The experiential works of Icelandic visual artist and International Jury member Olafur Eliasson play with light, scale, architecture and the mechanics of perception. By making space tangible, and configuring the viewer’s body within it, Eliasson’s installations and interventions confuse the traditional roles of author and receiver. Embracing a creative process not unlike the invention of film worlds, the artist collectively works with over 90 collaborators in his Berlin studio, which he refers to as a laboratory. Eliasson lays bare his approach to birthing and testing his projects, as well as how he challenges himself and his audience to take personal responsibility for the consequences of art.
Florian Weghorn is the Programme Manager of Berlinale Talents. Together with Christine Tröstrum, he heads the initiative and advises its seven international offshoots and its alumni network. He holds an MA in Theatre, Film and Television Studies from the University of Cologne. He joined Berlinale Generation in 2002, serving as co-director and curator from 2008 to 2014. Between 2012 and 2019, Florian was also a member of the Berlinale Competition selection committee. He has written and edited several publications on film and youth culture.
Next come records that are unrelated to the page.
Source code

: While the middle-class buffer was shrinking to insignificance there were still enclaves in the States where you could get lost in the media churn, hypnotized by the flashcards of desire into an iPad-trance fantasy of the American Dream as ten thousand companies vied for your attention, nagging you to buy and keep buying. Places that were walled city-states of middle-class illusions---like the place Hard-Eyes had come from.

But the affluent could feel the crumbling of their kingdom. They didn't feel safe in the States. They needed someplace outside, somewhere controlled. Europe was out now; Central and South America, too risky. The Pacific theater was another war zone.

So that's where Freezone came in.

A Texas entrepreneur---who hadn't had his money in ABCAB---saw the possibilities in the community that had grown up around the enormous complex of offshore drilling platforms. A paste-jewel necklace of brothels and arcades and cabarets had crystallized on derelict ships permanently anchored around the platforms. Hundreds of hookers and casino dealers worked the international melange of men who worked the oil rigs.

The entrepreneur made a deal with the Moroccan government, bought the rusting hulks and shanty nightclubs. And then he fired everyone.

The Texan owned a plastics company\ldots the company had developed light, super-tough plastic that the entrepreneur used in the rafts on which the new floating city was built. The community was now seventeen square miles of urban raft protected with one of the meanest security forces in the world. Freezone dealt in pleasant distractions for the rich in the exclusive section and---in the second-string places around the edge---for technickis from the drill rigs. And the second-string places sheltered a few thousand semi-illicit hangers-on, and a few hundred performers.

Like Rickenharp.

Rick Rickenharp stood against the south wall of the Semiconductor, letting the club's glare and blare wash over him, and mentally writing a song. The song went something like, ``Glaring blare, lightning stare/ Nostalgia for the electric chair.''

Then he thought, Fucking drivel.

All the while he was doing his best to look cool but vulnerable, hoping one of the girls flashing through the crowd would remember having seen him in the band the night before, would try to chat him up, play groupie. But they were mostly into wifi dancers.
Born in Denmark of Icelandic parentage, Olafur Eliasson quickly garnered international attention after completing the Royal Danish Academy of Fine Arts. He participated in the Berlin Biennale in 1998 and the Venice Biennale in 2003, and his piece The weather project, which was installed in the Turbine Hall of the Tate Modern, attracted over two million visitors. Today, with his sculptures, installations, paintings, photographs and films that often focus on physical phenomena in nature as well as climate change, he has become one of the world’s most important contemporary artists. Eliasson, who founded his studio in Berlin in 1995, has received countless awards. Besides being involved in art, he is the founder of a global sustainable energy project and social business called Little Sun and the international architectural firm Studio Other Spaces. His latest artworks include a number of installations at the Palace of Versailles in 2016.